*WHAT YOU HAVE TO DO:* All lines below containing "role" are to be listed.

========

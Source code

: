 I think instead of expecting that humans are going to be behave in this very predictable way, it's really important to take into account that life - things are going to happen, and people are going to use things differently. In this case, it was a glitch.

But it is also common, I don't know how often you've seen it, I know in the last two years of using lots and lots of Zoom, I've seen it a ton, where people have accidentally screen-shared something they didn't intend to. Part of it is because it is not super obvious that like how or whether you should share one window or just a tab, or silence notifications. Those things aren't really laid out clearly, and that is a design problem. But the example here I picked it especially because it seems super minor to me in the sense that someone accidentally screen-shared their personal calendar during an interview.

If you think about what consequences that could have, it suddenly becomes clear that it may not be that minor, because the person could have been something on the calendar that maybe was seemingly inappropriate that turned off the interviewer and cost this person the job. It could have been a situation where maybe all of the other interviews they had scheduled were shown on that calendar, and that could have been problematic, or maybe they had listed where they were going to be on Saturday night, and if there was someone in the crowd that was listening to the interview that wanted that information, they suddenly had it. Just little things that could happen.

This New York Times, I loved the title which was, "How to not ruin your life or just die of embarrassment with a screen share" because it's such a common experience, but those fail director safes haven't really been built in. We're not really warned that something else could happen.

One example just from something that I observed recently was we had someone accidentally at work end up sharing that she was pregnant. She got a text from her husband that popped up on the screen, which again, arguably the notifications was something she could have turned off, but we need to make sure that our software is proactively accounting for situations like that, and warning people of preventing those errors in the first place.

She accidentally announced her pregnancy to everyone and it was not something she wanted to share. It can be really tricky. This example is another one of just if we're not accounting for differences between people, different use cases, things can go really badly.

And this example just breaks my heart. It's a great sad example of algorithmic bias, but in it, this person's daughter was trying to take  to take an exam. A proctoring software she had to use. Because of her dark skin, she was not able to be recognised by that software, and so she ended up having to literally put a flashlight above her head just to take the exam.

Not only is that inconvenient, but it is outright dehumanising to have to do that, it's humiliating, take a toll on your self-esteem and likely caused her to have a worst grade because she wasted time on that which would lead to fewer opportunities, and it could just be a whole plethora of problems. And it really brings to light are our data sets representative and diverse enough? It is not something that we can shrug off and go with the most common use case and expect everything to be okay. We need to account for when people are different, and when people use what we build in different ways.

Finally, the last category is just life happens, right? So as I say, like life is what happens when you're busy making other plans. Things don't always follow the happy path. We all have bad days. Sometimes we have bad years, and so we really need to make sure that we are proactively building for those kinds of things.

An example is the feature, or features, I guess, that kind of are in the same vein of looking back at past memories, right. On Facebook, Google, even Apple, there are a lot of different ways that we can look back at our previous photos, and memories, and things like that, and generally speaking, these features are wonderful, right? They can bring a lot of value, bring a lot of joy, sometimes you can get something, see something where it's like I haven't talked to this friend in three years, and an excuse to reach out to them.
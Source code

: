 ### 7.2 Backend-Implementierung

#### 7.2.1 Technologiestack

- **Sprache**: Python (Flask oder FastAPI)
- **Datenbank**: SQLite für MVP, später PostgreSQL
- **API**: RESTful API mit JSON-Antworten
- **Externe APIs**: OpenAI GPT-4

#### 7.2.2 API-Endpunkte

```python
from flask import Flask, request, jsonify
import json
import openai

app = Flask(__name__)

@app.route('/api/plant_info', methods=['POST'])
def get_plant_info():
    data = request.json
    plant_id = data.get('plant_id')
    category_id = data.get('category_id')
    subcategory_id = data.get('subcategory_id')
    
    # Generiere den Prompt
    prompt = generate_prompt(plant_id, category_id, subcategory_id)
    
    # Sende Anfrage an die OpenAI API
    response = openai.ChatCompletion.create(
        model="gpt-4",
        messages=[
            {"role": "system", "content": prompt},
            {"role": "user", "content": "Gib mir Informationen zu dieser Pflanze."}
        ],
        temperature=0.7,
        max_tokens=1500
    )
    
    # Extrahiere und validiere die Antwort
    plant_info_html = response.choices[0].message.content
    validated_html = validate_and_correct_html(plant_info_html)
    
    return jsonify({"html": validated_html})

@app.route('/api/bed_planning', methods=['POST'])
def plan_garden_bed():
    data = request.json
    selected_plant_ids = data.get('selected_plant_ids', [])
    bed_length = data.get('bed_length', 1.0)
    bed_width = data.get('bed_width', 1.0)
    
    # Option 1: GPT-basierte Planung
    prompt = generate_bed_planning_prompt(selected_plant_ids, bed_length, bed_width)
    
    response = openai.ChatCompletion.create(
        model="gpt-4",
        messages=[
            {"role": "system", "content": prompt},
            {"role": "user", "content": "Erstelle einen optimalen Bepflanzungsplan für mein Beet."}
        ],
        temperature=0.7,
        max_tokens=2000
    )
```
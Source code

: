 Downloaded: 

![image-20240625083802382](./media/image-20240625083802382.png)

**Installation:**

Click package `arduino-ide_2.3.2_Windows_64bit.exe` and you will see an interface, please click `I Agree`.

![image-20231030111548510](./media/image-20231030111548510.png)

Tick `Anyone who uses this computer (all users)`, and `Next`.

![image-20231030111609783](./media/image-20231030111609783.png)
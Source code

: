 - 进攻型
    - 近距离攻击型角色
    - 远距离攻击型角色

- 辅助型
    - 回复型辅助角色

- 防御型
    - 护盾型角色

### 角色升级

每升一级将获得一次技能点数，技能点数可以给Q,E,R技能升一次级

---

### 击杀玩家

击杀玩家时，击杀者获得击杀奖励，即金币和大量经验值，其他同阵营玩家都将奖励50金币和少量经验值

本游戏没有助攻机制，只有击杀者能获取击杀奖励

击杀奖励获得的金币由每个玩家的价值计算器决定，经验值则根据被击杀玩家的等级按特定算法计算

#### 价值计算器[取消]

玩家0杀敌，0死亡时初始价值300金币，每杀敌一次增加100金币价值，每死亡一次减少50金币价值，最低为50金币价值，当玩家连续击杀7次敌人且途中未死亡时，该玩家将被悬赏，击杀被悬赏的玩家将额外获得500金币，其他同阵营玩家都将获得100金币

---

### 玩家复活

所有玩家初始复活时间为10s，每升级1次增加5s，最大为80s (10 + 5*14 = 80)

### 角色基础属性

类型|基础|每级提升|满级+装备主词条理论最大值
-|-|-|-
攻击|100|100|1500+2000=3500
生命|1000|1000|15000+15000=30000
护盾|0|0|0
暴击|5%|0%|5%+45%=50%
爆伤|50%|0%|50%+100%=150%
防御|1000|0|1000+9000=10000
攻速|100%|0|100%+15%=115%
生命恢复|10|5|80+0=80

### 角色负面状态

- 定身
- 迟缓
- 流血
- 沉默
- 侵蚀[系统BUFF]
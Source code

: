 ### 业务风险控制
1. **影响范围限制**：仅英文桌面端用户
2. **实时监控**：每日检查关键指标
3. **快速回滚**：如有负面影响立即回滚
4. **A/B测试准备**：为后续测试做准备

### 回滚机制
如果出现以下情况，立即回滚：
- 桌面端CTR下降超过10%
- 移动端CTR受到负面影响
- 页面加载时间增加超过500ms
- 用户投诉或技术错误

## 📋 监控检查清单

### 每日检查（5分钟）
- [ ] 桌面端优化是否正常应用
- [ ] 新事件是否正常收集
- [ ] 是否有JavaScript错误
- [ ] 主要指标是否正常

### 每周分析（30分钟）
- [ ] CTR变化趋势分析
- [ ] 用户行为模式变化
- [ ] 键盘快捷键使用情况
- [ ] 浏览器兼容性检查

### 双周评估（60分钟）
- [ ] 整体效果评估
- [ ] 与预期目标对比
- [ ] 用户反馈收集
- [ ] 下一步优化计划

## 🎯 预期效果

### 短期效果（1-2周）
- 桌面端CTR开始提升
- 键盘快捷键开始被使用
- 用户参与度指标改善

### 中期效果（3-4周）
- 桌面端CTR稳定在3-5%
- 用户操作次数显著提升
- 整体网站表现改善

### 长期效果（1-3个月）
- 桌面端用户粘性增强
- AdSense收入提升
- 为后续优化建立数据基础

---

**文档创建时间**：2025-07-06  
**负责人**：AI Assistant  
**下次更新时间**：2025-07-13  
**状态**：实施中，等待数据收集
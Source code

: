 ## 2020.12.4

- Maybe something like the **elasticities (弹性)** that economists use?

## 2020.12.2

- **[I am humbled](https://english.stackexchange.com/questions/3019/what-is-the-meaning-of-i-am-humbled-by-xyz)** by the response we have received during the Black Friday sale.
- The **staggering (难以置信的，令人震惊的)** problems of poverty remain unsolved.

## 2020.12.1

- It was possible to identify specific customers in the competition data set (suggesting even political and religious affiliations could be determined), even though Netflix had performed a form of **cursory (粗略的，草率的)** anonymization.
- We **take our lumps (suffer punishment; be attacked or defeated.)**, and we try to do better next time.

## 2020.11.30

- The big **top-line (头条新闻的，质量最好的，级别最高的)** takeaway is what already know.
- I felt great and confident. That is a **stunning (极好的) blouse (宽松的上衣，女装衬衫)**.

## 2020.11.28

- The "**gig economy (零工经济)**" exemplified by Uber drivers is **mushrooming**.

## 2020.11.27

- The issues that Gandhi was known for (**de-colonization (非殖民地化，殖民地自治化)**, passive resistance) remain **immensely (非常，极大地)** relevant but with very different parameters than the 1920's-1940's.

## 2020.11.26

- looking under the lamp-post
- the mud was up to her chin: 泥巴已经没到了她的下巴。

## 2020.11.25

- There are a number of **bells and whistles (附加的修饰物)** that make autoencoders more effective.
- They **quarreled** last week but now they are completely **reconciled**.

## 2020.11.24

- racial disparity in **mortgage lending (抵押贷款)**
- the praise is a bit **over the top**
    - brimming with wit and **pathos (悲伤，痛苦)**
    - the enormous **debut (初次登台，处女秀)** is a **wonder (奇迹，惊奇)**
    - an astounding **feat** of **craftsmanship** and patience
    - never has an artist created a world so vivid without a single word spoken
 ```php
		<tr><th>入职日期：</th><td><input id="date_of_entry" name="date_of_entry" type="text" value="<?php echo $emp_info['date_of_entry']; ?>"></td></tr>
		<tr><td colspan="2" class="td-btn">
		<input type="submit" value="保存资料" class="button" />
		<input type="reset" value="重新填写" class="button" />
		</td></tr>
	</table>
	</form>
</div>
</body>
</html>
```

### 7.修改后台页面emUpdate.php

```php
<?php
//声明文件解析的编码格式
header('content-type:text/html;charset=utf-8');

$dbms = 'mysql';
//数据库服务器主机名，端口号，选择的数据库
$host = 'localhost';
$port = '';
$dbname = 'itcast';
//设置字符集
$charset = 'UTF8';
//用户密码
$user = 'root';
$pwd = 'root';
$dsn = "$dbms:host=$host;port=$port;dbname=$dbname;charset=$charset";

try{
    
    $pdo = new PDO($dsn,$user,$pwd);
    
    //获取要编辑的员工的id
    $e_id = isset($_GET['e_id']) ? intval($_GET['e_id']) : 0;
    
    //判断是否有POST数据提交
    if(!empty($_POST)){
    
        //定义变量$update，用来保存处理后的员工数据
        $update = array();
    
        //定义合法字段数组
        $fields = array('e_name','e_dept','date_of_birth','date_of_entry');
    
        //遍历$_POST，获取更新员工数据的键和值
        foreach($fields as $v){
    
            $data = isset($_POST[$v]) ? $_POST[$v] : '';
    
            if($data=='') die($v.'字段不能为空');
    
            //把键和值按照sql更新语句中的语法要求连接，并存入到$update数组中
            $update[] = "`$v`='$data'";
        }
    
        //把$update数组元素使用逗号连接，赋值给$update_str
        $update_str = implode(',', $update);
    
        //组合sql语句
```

========

*RESULT OF THE EXERCISE:*
            {"role": "system", "content": prompt},
            {"role": "user", "content": "Gib mir Informationen zu dieser Pflanze."}
            {"role": "system", "content": prompt},
            {"role": "user", "content": "Erstelle einen optimalen Bepflanzungsplan für mein Beet."}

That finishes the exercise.